Untuk diketahui, model hirarkis yang dikemukakan Burt pada prtimbangan analitis faktor luar, bukan didasarkan pada proses induktif yang berasal dari studi empris.
f)       Philip Ewart Vernon (1950)
Sebagaimana Burt, Vernon  mengemukakan  pula model hirarkis dalam menjelaskan teorinya mengenai inteligensi. Di bawah faktor-g terdapat dua jenis kelompok kemampuan, yaitu kemampuan verbal-educational (v:ed) dan practical-mavhanical (k:m). kemampuan ini termasuk dalam faktor inteligensi yang utama atau kelompok mayor.
Vernon sendiri berpendapat bahwa sebenarnya faktor-faktor spesifik itu tidak hanya banyak memiliki nilai praktis, dikarenakan kuarang jelas relevansinya dengan kehidupan nyata sehari-hari. Maka, lebih baik membicarakan faktor yang lebih umum, karena faktor umumlah yang berkorelasi lebih konsisten dan substansial dengan masalah kehidupan sehari-hari.
g)      Joy Paul Guilford (1959)
Konsepsi Guilford dipandang sebagai kontribusinya yang sangat signifikan dalam mengembangkan teori inteligensi pada khususnya dan teori kemamuan mental pada umumnya, adalah teori mengenai structure of intellect (SI).

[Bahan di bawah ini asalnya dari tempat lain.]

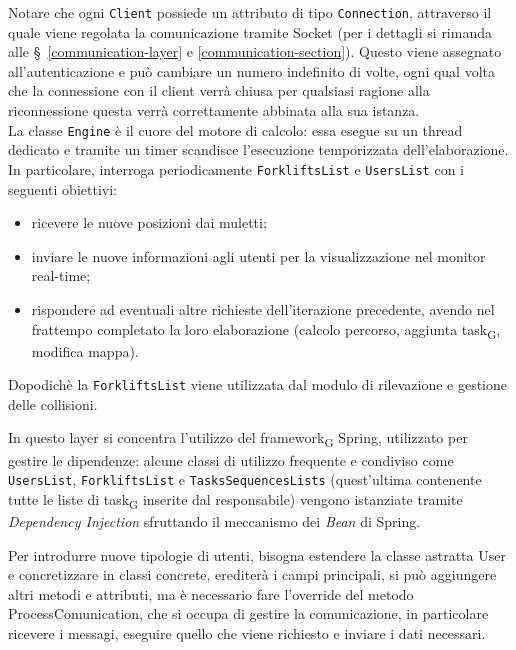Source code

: Notare che ogni \texttt{Client} possiede un attributo di tipo \texttt{Connection}, attraverso il quale viene regolata la comunicazione tramite Socket (per i dettagli si rimanda alle \S\ \ref{communication-layer} e \ref{communication-section}). Questo viene assegnato all'autenticazione e può cambiare un numero indefinito di volte, ogni qual volta che la connessione con il client verrà chiusa per qualsiasi ragione alla riconnessione questa verrà correttamente abbinata alla sua istanza.\\

La classe \texttt{Engine} è il cuore del motore di calcolo: essa esegue su un thread dedicato e tramite un timer scandisce l'esecuzione temporizzata dell'elaborazione. In particolare, interroga periodicamente \texttt{ForkliftsList} e \texttt{UsersList} con i seguenti obiettivi:
\begin{itemize}
	\item ricevere le nuove posizioni dai muletti;
	\item inviare le nuove informazioni agli utenti per la visualizzazione nel monitor real-time;
	\item rispondere ad eventuali altre richieste dell'iterazione precedente, avendo nel frattempo completato la loro elaborazione (calcolo percorso, aggiunta task\textsubscript{G}, modifica mappa).
\end{itemize}
Dopodichè la \texttt{ForkliftsList} viene utilizzata dal modulo di rilevazione e gestione delle collisioni.

In questo layer si concentra l'utilizzo del framework\textsubscript{G} Spring, utilizzato per gestire le dipendenze: alcune classi di utilizzo frequente e condiviso come \texttt{UsersList}, \texttt{ForkliftsList} e \texttt{TasksSequencesLists} (quest'ultima contenente tutte le liste di task\textsubscript{G} inserite dal responsabile) vengono istanziate tramite \textit{Dependency Injection} sfruttando il meccanismo dei \textit{Bean} di Spring.

        Per introdurre nuove tipologie di utenti, bisogna estendere la classe astratta User e concretizzare in classi concrete, erediterà i campi principali, si può aggiungere altri metodi e attributi, ma è necessario fare l'override del metodo ProcessComunication, che si occupa di gestire la comunicazione, in particolare ricevere i messagi, eseguire quello che viene richiesto e inviare i dati necessari.


\clearpage
{}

Model teori SI Guilford dalam bentuk sebuah kubus atau kotak berdimensi tiga yang masing-masing mewakili satu klasifikasi faktor-faktor inteligensi yang bersesuaian satau sama lain. Dimensi pertama, isi (contect), terurai dalam empat bentuk, yaitu figura (figural), simbol (syimbolic), semantic (semantic), dan perilaku (behavior). Dimensi kedua, operasi (operation), terurai dalam lima proses, yaitu kognisi (cognition), ingatan (memory), produksi konvergen (convergent production), produksi divergen (divergent production), dan evaluasi (evaluation). Dimensi ketiga, prodak (product), terurai dalam enam jenis, yaitu satuan (unit), kelas (class), relasi (relation), system (system), transformasi (tansformation), dan implikasi (implication). Dengan demikian akan terdapat 4x5x6 = 120 macam kombinasi dimensi yang merupakan faktor kemampuan yang berlainan dihipotesiskan sebagai sumber terbentuknya kemampuan-kemampuan mental yang berbeda macamnya. Dari 120 an kira-kira  nya telah dibuktikan bersifat empiris dan sisanya masih dalam penelitian.
h)      Halstead (1961)
Teori inteligensi Halstead merupakan teori yang menggunakan pendekatan neurobiologist, berkaitan dengan terdapat sejumlah fungsi otak yang berkaitan dengan inteligensi dan relatif bebas dari aspek-aspek kebudayaan. Fungsitak ini memiliki dasar biologis dan berlaku bagi fungsi otak setiap individu. Oleh karena itu, inteligensi yang dikemukakan tersebut sebagai inteligensi biologis.

i)        Donald Olding Hebb
Dalam teorinya, Hebb membedakan inteligensi atas dua macam, yaitu Inteligensi A dan Inteligensi B.
Inteligensi A merupakan kemampuan dasar manusia untuk belajar dari lingkungan dan menyesuaikan diri dengan lingkungan tersebut, yang ditentukan oleh kompleksitas dan kelenturan sistem saraf pusat, yang dipengaruhi oleh gen.
Inteligensi B merupakan tingkat kemampuan yang diperlihatkan oleh seseorang dalam bentuk perilaku yang dapat diamati secara langsung. Bila inteligensi A dapat dikatakan sebagai kemapuan potensial, maka inteligensi B merupakan kemampuan aktual. 
j)        Raymond Bernard Cattell (1963)
Dalam teorinya mengenai organisasi mental, Cattel mengklasifikasikan kemampuan mental menjadi dua macam, yaitu Inteligensi Fluid (gf) yang merupakan faktor bawaan biologis, dan Inteligensi Crystallized (gc) yang merefleksikan adanya pengaruh pengalaman, pendidikan, dan kebudayaan dalam diri seseorang.
Inteligensi Fluid cenderung tidak berubah setelah usia 14 -15 tahun sedangkan Inteligensi Crystallized masih dapat terus berkembang sampai umur 30-40 tahunan, bahkan lebih, karena perkembangan Inteligensi Crystallized tergantung pada bertambahnya pengalaman dan pengetahuan.
k)      Jean Piaget
Teori Piaget merupakan teori inteligensi yang menekankan pada aspek perkembangan kognitif, tidak merupakan teori yang mengenai struktur inteligensi semata-mata. Ia menyimpulkan dalam prinsip teorinya bahwa daya fikir atau kekuatan mental anak yang berbeda usia akan berbeda pula secara kualitatif.  Konsepnya bahwa inteligensi merupakan suatu bentuk keseimbangan yang dituju oleh semua struktur kognitif.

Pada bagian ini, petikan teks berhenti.